WHAT THE EXERCISE ASKS ->
Copy each line from the records below in which the word "elements" is found.

DATA ->
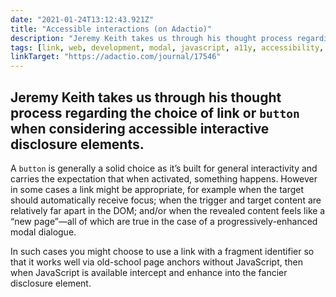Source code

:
 ```yaml
---
date: "2021-01-24T13:12:43.921Z"
title: "Accessible interactions (on Adactio)"
description: "Jeremy Keith takes us through his thought process regarding the choice of link or button when considering accessible interactive disclosure elements"
tags: [link, web, development, modal, javascript, a11y, accessibility, aria, fragment, anchor, button, disclosure]
linkTarget: "https://adactio.com/journal/17546"
---
```

Jeremy Keith takes us through his thought process regarding the choice of link or `button` when considering accessible interactive disclosure elements.
---

A `button` is generally a solid choice as it’s built for general interactivity and carries the expectation that when activated, something happens. However in some cases a link might be appropriate, for example when the target should automatically receive focus; when the trigger and target content are relatively far apart in the DOM; and/or when the revealed content feels like a “new page”—all of which are true in the case of a progressively-enhanced modal dialogue.

In such cases you might choose to use a link with a fragment identifier so that it works well via old-school page anchors without JavaScript, then when JavaScript is available intercept and enhance into the fancier disclosure element.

ANSWER AREA ->
description: "Jeremy Keith takes us through his thought process regarding the choice of link or button when considering accessible interactive disclosure elements"
Jeremy Keith takes us through his thought process regarding the choice of link or `button` when considering accessible interactive disclosure elements.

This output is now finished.